Unmatched Packet Processing: Handles up to 77 billion packets per second (PPS), ideal for frequent, small-packet exchanges in model synchronization and inference feedback.
Scale-Up Ethernet (SUE) Support: Enables sub-400 ns XPU-to-XPU latency, narrowing the gap between Ethernet and InfiniBand for tightly coupled AI workloads.
Seamless Compatibility: Maintains pin compatibility with Tomahawk 5, simplifying platform upgrades, reducing deployment costs, and accelerating AI infrastructure evolution.

Architectural Innovation: Redefining Ethernet for True Zero Packet Loss
Building on its performance breakthroughs, Tomahawk Ultra introduces a new level of architectural refinement that fundamentally redefines the role of Ethernet in AI-scale networking.
Optimized Ethernet Header: Tomahawk Ultra reduces the traditional 46-byte Ethernet header to 10 bytes, minimizing metadata overhead and boosting efficiency for small-packet workloads common in AI training and gradient synchronization.
Lossless Flow Control: Incorporates Link Layer Retransmission (LLR) and Credit-Based Flow Control (CBFC) to achieve true zero-packet-loss performance, even under high throughput — eliminating congestion-related data loss common in traditional Ethernet.
Open Scale-Up Ethernet Standard: Introduces Broadcom SUE — an open alternative to NVLink and UALink — supporting up to 1,024 accelerators.
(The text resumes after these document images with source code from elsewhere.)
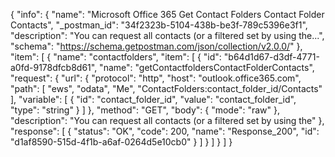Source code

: {
  "info": {
    "name": "Microsoft Office 365 Get Contact Folders Contact Folder Contacts",
    "_postman_id": "34f2323b-5104-438b-be3f-789c5396e3f1",
    "description": "You can request all contacts (or a filtered set by using the...",
    "schema": "https://schema.getpostman.com/json/collection/v2.0.0/"
  },
  "item": [
    {
      "name": "contactfolders",
      "item": [
        {
          "id": "b64d1d67-d3df-4771-a0fd-9178dfcb8d61",
          "name": "getContactfoldersContactFolderContacts",
          "request": {
            "url": {
              "protocol": "http",
              "host": "outlook.office365.com",
              "path": [
                "ews",
                "odata",
                "Me",
                "ContactFolders:contact_folder_id/Contacts"
              ],
              "variable": [
                {
                  "id": "contact_folder_id",
                  "value": "contact_folder_id",
                  "type": "string"
                }
              ]
            },
            "method": "GET",
            "body": {
              "mode": "raw"
            },
            "description": "You can request all contacts (or a filtered set by using the"
          },
          "response": [
            {
              "status": "OK",
              "code": 200,
              "name": "Response_200",
              "id": "d1af8590-515d-4f1b-a6af-0264d5e10cb0"
            }
          ]
        }
      ]
    }
  ]
}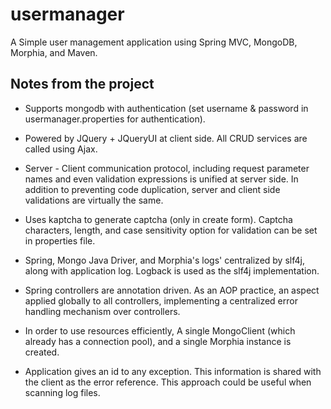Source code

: usermanager
===========

A Simple user management application using Spring MVC, MongoDB, Morphia, and Maven.  

Notes from the project
----------------------

- Supports mongodb with authentication (set username & password in usermanager.properties for authentication). 

- Powered by JQuery + JQueryUI at client side. All CRUD services are called  using Ajax.

- Server - Client communication protocol, including request parameter names and even validation expressions is unified at server side. In addition to preventing code duplication, server and client side validations are virtually the same. 

- Uses kaptcha to generate captcha (only in create form). Captcha characters, length, and case sensitivity option for validation can be set in properties file.

- Spring, Mongo Java Driver, and Morphia's logs' centralized by slf4j, along with application log. Logback is used as the slf4j implementation. 

- Spring controllers are annotation driven. As an AOP practice, an aspect applied globally to all controllers, implementing a centralized error handling mechanism over controllers. 

- In order to use resources efficiently, A single MongoClient (which already has a connection pool), and a single Morphia instance is created. 

- Application gives an id to any exception. This information is shared with the client as the error reference. This approach could be useful when scanning log files.

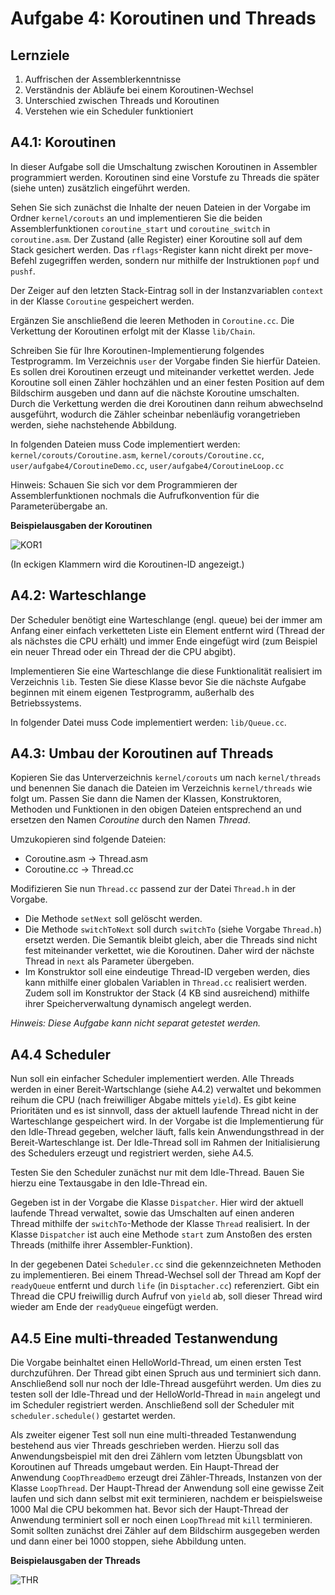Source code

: # Aufgabe 4: Koroutinen und Threads

## Lernziele
1. Auffrischen der Assemblerkenntnisse
2. Verständnis der Abläufe bei einem Koroutinen-Wechsel
3. Unterschied zwischen Threads und Koroutinen
3. Verstehen wie ein Scheduler funktioniert


## A4.1: Koroutinen
In dieser Aufgabe soll die Umschaltung zwischen Koroutinen in Assembler programmiert werden. Koroutinen sind eine Vorstufe zu Threads die später (siehe unten) zusätzlich eingeführt werden. 

Sehen Sie sich zunächst die Inhalte der neuen Dateien in der Vorgabe im Ordner `kernel/corouts` an und implementieren Sie die beiden Assemblerfunktionen `coroutine_start` und `coroutine_switch` in `coroutine.asm`. Der Zustand (alle Register) einer Koroutine soll auf dem Stack gesichert werden. Das `rflags`-Register kann nicht direkt per move-Befehl zugegriffen werden, sondern nur mithilfe der Instruktionen `popf` und `pushf`. 

Der Zeiger auf den letzten Stack-Eintrag soll in der Instanzvariablen `context` in der Klasse `Coroutine` gespeichert werden.

Ergänzen Sie anschließend die leeren Methoden in `Coroutine.cc`. Die Verkettung der Koroutinen erfolgt mit der Klasse `lib/Chain`.

Schreiben Sie für Ihre Koroutinen-Implementierung folgendes Testprogramm. Im Verzeichnis
`user` der Vorgabe finden Sie hierfür Dateien. Es sollen drei Koroutinen erzeugt und miteinander
verkettet werden. Jede Koroutine soll einen Zähler hochzählen und an einer festen Position auf dem Bildschirm ausgeben und dann auf die nächste Koroutine umschalten. Durch die Verkettung werden die drei Koroutinen dann reihum abwechselnd ausgeführt, wodurch die Zähler scheinbar nebenläufig vorangetrieben werden, siehe nachstehende Abbildung.

In folgenden Dateien muss Code implementiert werden: `kernel/corouts/Coroutine.asm`, `kernel/corouts/Coroutine.cc`, `user/aufgabe4/CoroutineDemo.cc`, `user/aufgabe4/CoroutineLoop.cc`

Hinweis: Schauen Sie sich vor dem Programmieren der Assemblerfunktionen nochmals die Aufrufkonvention für die Parameterübergabe an.


**Beispielausgaben der Koroutinen**

![KOR1](https://github.com/mschoett/hhuTOSc/blob/aufgabe-4/img/corouts.jpg)

(In eckigen Klammern wird die Koroutinen-ID angezeigt.)


## A4.2: Warteschlange
Der Scheduler benötigt eine Warteschlange (engl. queue) bei der immer am Anfang einer einfach verketteten Liste ein Element entfernt wird (Thread der als nächstes die CPU erhält) und immer Ende eingefügt wird (zum Beispiel ein neuer Thread oder ein Thread der die CPU abgibt).

Implementieren Sie eine Warteschlange die diese Funktionalität realisiert im Verzeichnis `lib`. Testen Sie diese Klasse bevor Sie die nächste Aufgabe beginnen mit einem eigenen Testprogramm, außerhalb des Betriebssystems.

In folgender Datei muss Code implementiert werden: `lib/Queue.cc`.


## A4.3: Umbau der Koroutinen auf Threads
Kopieren Sie das Unterverzeichnis `kernel/corouts` um nach `kernel/threads` und benennen Sie danach die Dateien im Verzeichnis `kernel/threads` wie folgt um. Passen Sie dann die Namen der Klassen, Konstruktoren, Methoden und Funktionen in den obigen Dateien entsprechend an und ersetzen den Namen *Coroutine* durch den Namen *Thread*.

Umzukopieren sind folgende Dateien:
- Coroutine.asm -> Thread.asm 
- Coroutine.cc  -> Thread.cc

Modifizieren Sie nun `Thread.cc` passend zur der Datei `Thread.h` in der Vorgabe. 
- Die Methode `setNext` soll gelöscht werden.
- Die Methode `switchToNext` soll durch `switchTo` (siehe Vorgabe `Thread.h`) ersetzt werden. Die Semantik bleibt gleich, aber die Threads sind nicht fest miteinander verkettet, wie die Koroutinen. Daher wird der nächste Thread in `next` als Parameter übergeben.
- Im Konstruktor soll eine eindeutige Thread-ID vergeben werden, dies kann mithilfe einer globalen Variablen in `Thread.cc` realisiert werden. Zudem soll im Konstruktor der Stack (4 KB sind ausreichend) mithilfe ihrer Speicherverwaltung dynamisch angelegt werden.

*Hinweis: Diese Aufgabe kann nicht separat getestet werden.*


## A4.4 Scheduler
Nun soll ein einfacher Scheduler implementiert werden. Alle Threads werden in einer Bereit-Wartschlange (siehe A4.2) verwaltet und bekommen reihum die CPU (nach freiwilliger Abgabe mittels `yield`). Es gibt keine Prioritäten und es ist sinnvoll, dass der aktuell laufende Thread nicht in der Warteschlange gespeichert wird. In der Vorgabe ist die Implementierung für den Idle-Thread gegeben, welcher läuft, falls kein Anwendungsthread in der Bereit-Warteschlange ist. Der Idle-Thread soll im Rahmen der Initialisierung des Schedulers erzeugt und registriert werden, siehe A4.5. 

Testen Sie den Scheduler zunächst nur mit dem Idle-Thread. Bauen Sie hierzu eine Textausgabe in den Idle-Thread ein.

Gegeben ist in der Vorgabe die Klasse `Dispatcher`. Hier wird der aktuell laufende Thread verwaltet, sowie das Umschalten auf einen anderen Thread mithilfe der `switchTo`-Methode der Klasse `Thread` realisiert. In der Klasse `Dispatcher` ist auch eine Methode `start` zum Anstoßen des ersten Threads (mithilfe ihrer Assembler-Funktion).

In der gegebenen Datei `Scheduler.cc` sind die gekennzeichneten Methoden zu implementieren. Bei
einem Thread-Wechsel soll der Thread am Kopf der `readyQueue` entfernt und durch `life` (in
`Disptacher.cc`) referenziert. Gibt ein Thread die CPU freiwillig durch Aufruf von `yield` ab, soll dieser Thread wird wieder am Ende der `readyQueue` eingefügt werden.


## A4.5 Eine multi-threaded Testanwendung
Die Vorgabe beinhaltet einen HelloWorld-Thread, um einen ersten Test durchzuführen. Der Thread gibt einen Spruch aus und terminiert sich dann. Anschließend soll nur noch der Idle-Thread ausgeführt werden. Um dies zu testen soll der Idle-Thread und der HelloWorld-Thread in `main` angelegt und im Scheduler registriert werden. Anschließend soll der Scheduler mit `scheduler.schedule()` gestartet werden.

Als zweiter eigener Test soll nun eine multi-threaded Testanwendung bestehend aus vier Threads geschrieben werden. Hierzu soll das Anwendungsbeispiel mit den drei Zählern vom letzten Übungsblatt von Koroutinen auf Threads umgebaut werden. Ein Haupt-Thread der Anwendung `CoopThreadDemo` erzeugt drei Zähler-Threads, Instanzen von der Klasse `LoopThread`. Der Haupt-Thread der Anwendung soll eine gewisse Zeit laufen und sich dann selbst mit exit terminieren, nachdem er beispielsweise 1000 Mal die CPU bekommen hat. Bevor sich der Haupt-Thread der Anwendung terminiert soll er noch einen `LoopThread` mit `kill` terminieren. Somit sollten zunächst drei Zähler auf dem Bildschirm ausgegeben werden und dann einer bei 1000 stoppen, siehe Abbildung unten.

**Beispielausgaben der Threads**

![THR](https://github.com/mschoett/hhuTOSc/blob/aufgabe-4/img/threads.jpg)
Its variant, SUE-Lite, offers flexible, cost-efficient options for diverse AI architectures.
Expanded Buffer and Traffic Management: Features a larger, adaptive buffer to handle microbursts and maintain stable data delivery in distributed AI training, preventing network stalls and improving reliability.
Application Scenario: Scale-Up Supernode Rack Architecture
Scale-up interconnects typically consist of multiple parallel interconnect planes, each of which consists of dedicated HBD (High bandwidth domain) switches. There are dedicated links between each GPU and all HBD switches. In the case of a single server node from Nvidia, such as the A100, as shown in the figure below, the GPU and NVSwitch are directly connected through the server motherboard.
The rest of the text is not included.